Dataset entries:
"""
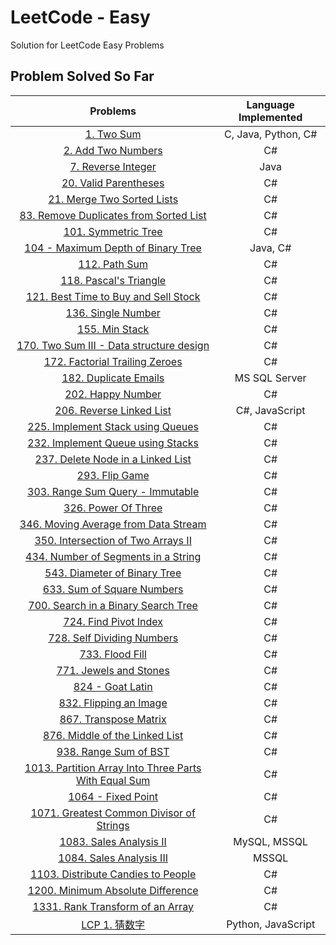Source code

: # LeetCode - Easy

Solution for LeetCode Easy Problems

## Problem Solved So Far

|                                                                  Problems                                                                  | Language Implemented |
| :----------------------------------------------------------------------------------------------------------------------------------------: | :------------------: |
|                                            [1. Two Sum](https://leetcode.com/problems/two-sum/)                                            | C, Java, Python, C#  |
|                                  [2. Add Two Numbers](https://leetcode-cn.com/problems/add-two-numbers/)                                   |          C#          |
|                                  [7. Reverse Integer](https://leetcode-cn.com/problems/reverse-integer/)                                   |         Java         |
|                                [20. Valid Parentheses](https://leetcode-cn.com/problems/valid-parentheses/)                                |          C#          |
|                           [21. Merge Two Sorted Lists](https://leetcode-cn.com/problems/merge-two-sorted-lists/)                           |          C#          |
|               [83. Remove Duplicates from Sorted List](https://leetcode-cn.com/problems/remove-duplicates-from-sorted-list/)               |          C#          |
|                                  [101. Symmetric Tree](https://leetcode-cn.com/problems/symmetric-tree/)                                   |          C#          |
|                      [104 - Maximum Depth of Binary Tree](https://leetcode.com/problems/maximum-depth-of-binary-tree)                      |       Java, C#       |
|                                        [112. Path Sum](https://leetcode-cn.com/problems/path-sum/)                                         |          C#          |
|                                [118. Pascal's Triangle](https://leetcode-cn.com/problems/pascals-triangle/)                                |          C#          |
|                 [121. Best Time to Buy and Sell Stock](https://leetcode-cn.com/problems/best-time-to-buy-and-sell-stock/)                  |          C#          |
|                                   [136. Single Number](https://leetcode-cn.com/problems/single-number/)                                    |          C#          |
|                                       [155. Min Stack](https://leetcode-cn.com/problems/min-stack/)                                        |          C#          |
|              [170. Two Sum III - Data structure design](https://leetcode-cn.com/problems/two-sum-iii-data-structure-design/)               |          C#          |
|                       [172. Factorial Trailing Zeroes](https://leetcode-cn.com/problems/factorial-trailing-zeroes/)                        |          C#          |
|                                [182. Duplicate Emails](https://leetcode-cn.com/problems/duplicate-emails/)                                 |    MS SQL Server     |
|                              [202. Happy Number](https://leetcode-cn.com/problems/happy-number/submissions/)                               |          C#          |
|                             [206. Reverse Linked List](https://leetcode-cn.com/problems/reverse-linked-list/)                              |    C#, JavaScript    |
|                    [225. Implement Stack using Queues](https://leetcode-cn.com/problems/implement-stack-using-queues/)                     |          C#          |
|                    [232. Implement Queue using Stacks](https://leetcode-cn.com/problems/implement-queue-using-stacks/)                     |          C#          |
|                    [237. Delete Node in a Linked List](https://leetcode-cn.com/problems/delete-node-in-a-linked-list/)                     |          C#          |
|                                       [293. Flip Game](https://leetcode-cn.com/problems/flip-game/)                                        |          C#          |
|                      [303. Range Sum Query - Immutable](https://leetcode-cn.com/problems/range-sum-query-immutable/)                       |          C#          |
|                                  [326. Power Of Three](https://leetcode-cn.com/problems/power-of-three/)                                   |          C#          |
|                 [346. Moving Average from Data Stream](https://leetcode-cn.com/problems/moving-average-from-data-stream/)                  |          C#          |
|                   [350. Intersection of Two Arrays II](https://leetcode-cn.com/problems/intersection-of-two-arrays-ii/)                    |          C#          |
|                  [434. Number of Segments in a String](https://leetcode-cn.com/problems/number-of-segments-in-a-string/)                   |          C#          |
|                         [543. Diameter of Binary Tree](https://leetcode-cn.com/problems/diameter-of-binary-tree/)                          |          C#          |
|                           [633. Sum of Square Numbers](https://leetcode-cn.com/problems/sum-of-square-numbers/)                            |          C#          |
|                  [700. Search in a Binary Search Tree](https://leetcode-cn.com/problems/search-in-a-binary-search-tree/)                   |          C#          |
|                                [724. Find Pivot Index](https://leetcode-cn.com/problems/find-pivot-index/)                                 |          C#          |
|                           [728. Self Dividing Numbers](https://leetcode-cn.com/problems/self-dividing-numbers/)                            |          C#          |
|                                [733. Flood Fill](https://leetcode-cn.com/problems/flood-fill/submissions/)                                 |          C#          |
|                               [771. Jewels and Stones](https://leetcode-cn.com/problems/jewels-and-stones/)                                |          C#          |
|                                      [824 - Goat Latin](https://leetcode-cn.com/problems/goat-latin/)                                      |          C#          |
|                               [832. Flipping an Image](https://leetcode-cn.com/problems/flipping-an-image/)                                |          C#          |
|                                [867. Transpose Matrix](https://leetcode-cn.com/problems/transpose-matrix/)                                 |          C#          |
|                       [876. Middle of the Linked List](https://leetcode-cn.com/problems/middle-of-the-linked-list/)                        |          C#          |
|                                [938. Range Sum of BST](https://leetcode-cn.com/problems/range-sum-of-bst/)                                 |          C#          |
| [1013. Partition Array Into Three Parts With Equal Sum](https://leetcode-cn.com/problems/partition-array-into-three-parts-with-equal-sum/) |          C#          |
|                                    [1064 - Fixed Point](https://leetcode-cn.com/problems/fixed-point/)                                     |          C#          |
|              [1071. Greatest Common Divisor of Strings](https://leetcode-cn.com/problems/greatest-common-divisor-of-strings/)              |          C#          |
|                               [1083. Sales Analysis II](https://leetcode-cn.com/problems/sales-analysis-ii/)                               |     MySQL, MSSQL     |
|                              [1084. Sales Analysis III](https://leetcode-cn.com/problems/sales-analysis-iii/)                              |        MSSQL         |
|                    [1103. Distribute Candies to People](https://leetcode-cn.com/problems/distribute-candies-to-people/)                    |          C#          |
|                     [1200. Minimum Absolute Difference](https://leetcode-cn.com/problems/minimum-absolute-difference/)                     |          C#          |
|                      [1331. Rank Transform of an Array](https://leetcode-cn.com/problems/rank-transform-of-an-array/)                      |          C#          |
|                                      [LCP 1. 猜数字](https://leetcode-cn.com/problems/guess-numbers/)                                      |  Python, JavaScript  |
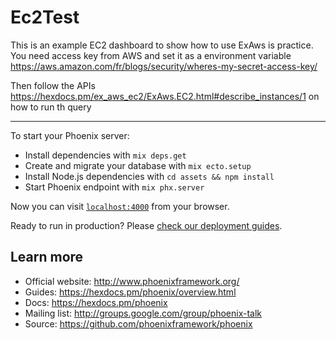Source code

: # Ec2Test

This is an example EC2 dashboard to show how to use ExAws is practice.
You need access key from AWS and set it as a environment variable
https://aws.amazon.com/fr/blogs/security/wheres-my-secret-access-key/

Then follow the APIs https://hexdocs.pm/ex_aws_ec2/ExAws.EC2.html#describe_instances/1 
on how to run th query

----------

To start your Phoenix server:

  * Install dependencies with `mix deps.get`
  * Create and migrate your database with `mix ecto.setup`
  * Install Node.js dependencies with `cd assets && npm install`
  * Start Phoenix endpoint with `mix phx.server`

Now you can visit [`localhost:4000`](http://localhost:4000) from your browser.

Ready to run in production? Please [check our deployment guides](https://hexdocs.pm/phoenix/deployment.html).

## Learn more

  * Official website: http://www.phoenixframework.org/
  * Guides: https://hexdocs.pm/phoenix/overview.html
  * Docs: https://hexdocs.pm/phoenix
  * Mailing list: http://groups.google.com/group/phoenix-talk
  * Source: https://github.com/phoenixframework/phoenix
"""
WORK REQUEST: The lines above should be transcribed exactly, with every image removed.

RESULT BELOW:
Source code

: # LeetCode - Easy

Solution for LeetCode Easy Problems

## Problem Solved So Far

|                                                                  Problems                                                                  | Language Implemented |
| :----------------------------------------------------------------------------------------------------------------------------------------: | :------------------: |
|                                            [1. Two Sum](https://leetcode.com/problems/two-sum/)                                            | C, Java, Python, C#  |
|                                  [2. Add Two Numbers](https://leetcode-cn.com/problems/add-two-numbers/)                                   |          C#          |
|                                  [7. Reverse Integer](https://leetcode-cn.com/problems/reverse-integer/)                                   |         Java         |
|                                [20. Valid Parentheses](https://leetcode-cn.com/problems/valid-parentheses/)                                |          C#          |
|                           [21. Merge Two Sorted Lists](https://leetcode-cn.com/problems/merge-two-sorted-lists/)                           |          C#          |
|               [83. Remove Duplicates from Sorted List](https://leetcode-cn.com/problems/remove-duplicates-from-sorted-list/)               |          C#          |
|                                  [101. Symmetric Tree](https://leetcode-cn.com/problems/symmetric-tree/)                                   |          C#          |
|                      [104 - Maximum Depth of Binary Tree](https://leetcode.com/problems/maximum-depth-of-binary-tree)                      |       Java, C#       |
|                                        [112. Path Sum](https://leetcode-cn.com/problems/path-sum/)                                         |          C#          |
|                                [118. Pascal's Triangle](https://leetcode-cn.com/problems/pascals-triangle/)                                |          C#          |
|                 [121. Best Time to Buy and Sell Stock](https://leetcode-cn.com/problems/best-time-to-buy-and-sell-stock/)                  |          C#          |
|                                   [136. Single Number](https://leetcode-cn.com/problems/single-number/)                                    |          C#          |
|                                       [155. Min Stack](https://leetcode-cn.com/problems/min-stack/)                                        |          C#          |
|              [170. Two Sum III - Data structure design](https://leetcode-cn.com/problems/two-sum-iii-data-structure-design/)               |          C#          |
|                       [172. Factorial Trailing Zeroes](https://leetcode-cn.com/problems/factorial-trailing-zeroes/)                        |          C#          |
|                                [182. Duplicate Emails](https://leetcode-cn.com/problems/duplicate-emails/)                                 |    MS SQL Server     |
|                              [202. Happy Number](https://leetcode-cn.com/problems/happy-number/submissions/)                               |          C#          |
|                             [206. Reverse Linked List](https://leetcode-cn.com/problems/reverse-linked-list/)                              |    C#, JavaScript    |
|                    [225. Implement Stack using Queues](https://leetcode-cn.com/problems/implement-stack-using-queues/)                     |          C#          |
|                    [232. Implement Queue using Stacks](https://leetcode-cn.com/problems/implement-queue-using-stacks/)                     |          C#          |
|                    [237. Delete Node in a Linked List](https://leetcode-cn.com/problems/delete-node-in-a-linked-list/)                     |          C#          |
|                                       [293. Flip Game](https://leetcode-cn.com/problems/flip-game/)                                        |          C#          |
|                      [303. Range Sum Query - Immutable](https://leetcode-cn.com/problems/range-sum-query-immutable/)                       |          C#          |
|                                  [326. Power Of Three](https://leetcode-cn.com/problems/power-of-three/)                                   |          C#          |
|                 [346. Moving Average from Data Stream](https://leetcode-cn.com/problems/moving-average-from-data-stream/)                  |          C#          |
|                   [350. Intersection of Two Arrays II](https://leetcode-cn.com/problems/intersection-of-two-arrays-ii/)                    |          C#          |
|                  [434. Number of Segments in a String](https://leetcode-cn.com/problems/number-of-segments-in-a-string/)                   |          C#          |
|                         [543. Diameter of Binary Tree](https://leetcode-cn.com/problems/diameter-of-binary-tree/)                          |          C#          |
|                           [633. Sum of Square Numbers](https://leetcode-cn.com/problems/sum-of-square-numbers/)                            |          C#          |
|                  [700. Search in a Binary Search Tree](https://leetcode-cn.com/problems/search-in-a-binary-search-tree/)                   |          C#          |
|                                [724. Find Pivot Index](https://leetcode-cn.com/problems/find-pivot-index/)                                 |          C#          |
|                           [728. Self Dividing Numbers](https://leetcode-cn.com/problems/self-dividing-numbers/)                            |          C#          |
|                                [733. Flood Fill](https://leetcode-cn.com/problems/flood-fill/submissions/)                                 |          C#          |
|                               [771. Jewels and Stones](https://leetcode-cn.com/problems/jewels-and-stones/)                                |          C#          |
|                                      [824 - Goat Latin](https://leetcode-cn.com/problems/goat-latin/)                                      |          C#          |
|                               [832. Flipping an Image](https://leetcode-cn.com/problems/flipping-an-image/)                                |          C#          |
|                                [867. Transpose Matrix](https://leetcode-cn.com/problems/transpose-matrix/)                                 |          C#          |
|                       [876. Middle of the Linked List](https://leetcode-cn.com/problems/middle-of-the-linked-list/)                        |          C#          |
|                                [938. Range Sum of BST](https://leetcode-cn.com/problems/range-sum-of-bst/)                                 |          C#          |
| [1013. Partition Array Into Three Parts With Equal Sum](https://leetcode-cn.com/problems/partition-array-into-three-parts-with-equal-sum/) |          C#          |
|                                    [1064 - Fixed Point](https://leetcode-cn.com/problems/fixed-point/)                                     |          C#          |
|              [1071. Greatest Common Divisor of Strings](https://leetcode-cn.com/problems/greatest-common-divisor-of-strings/)              |          C#          |
|                               [1083. Sales Analysis II](https://leetcode-cn.com/problems/sales-analysis-ii/)                               |     MySQL, MSSQL     |
|                              [1084. Sales Analysis III](https://leetcode-cn.com/problems/sales-analysis-iii/)                              |        MSSQL         |
|                    [1103. Distribute Candies to People](https://leetcode-cn.com/problems/distribute-candies-to-people/)                    |          C#          |
|                     [1200. Minimum Absolute Difference](https://leetcode-cn.com/problems/minimum-absolute-difference/)                     |          C#          |
|                      [1331. Rank Transform of an Array](https://leetcode-cn.com/problems/rank-transform-of-an-array/)                      |          C#          |
|                                      [LCP 1. 猜数字](https://leetcode-cn.com/problems/guess-numbers/)                                      |  Python, JavaScript  |
Source code

: # Ec2Test

This is an example EC2 dashboard to show how to use ExAws is practice.
You need access key from AWS and set it as a environment variable
https://aws.amazon.com/fr/blogs/security/wheres-my-secret-access-key/

Then follow the APIs https://hexdocs.pm/ex_aws_ec2/ExAws.EC2.html#describe_instances/1 
on how to run th query

----------

To start your Phoenix server:

  * Install dependencies with `mix deps.get`
  * Create and migrate your database with `mix ecto.setup`
  * Install Node.js dependencies with `cd assets && npm install`
  * Start Phoenix endpoint with `mix phx.server`

Now you can visit [`localhost:4000`](http://localhost:4000) from your browser.

Ready to run in production? Please [check our deployment guides](https://hexdocs.pm/phoenix/deployment.html).

## Learn more

  * Official website: http://www.phoenixframework.org/
  * Guides: https://hexdocs.pm/phoenix/overview.html
  * Docs: https://hexdocs.pm/phoenix
  * Mailing list: http://groups.google.com/group/phoenix-talk
  * Source: https://github.com/phoenixframework/phoenix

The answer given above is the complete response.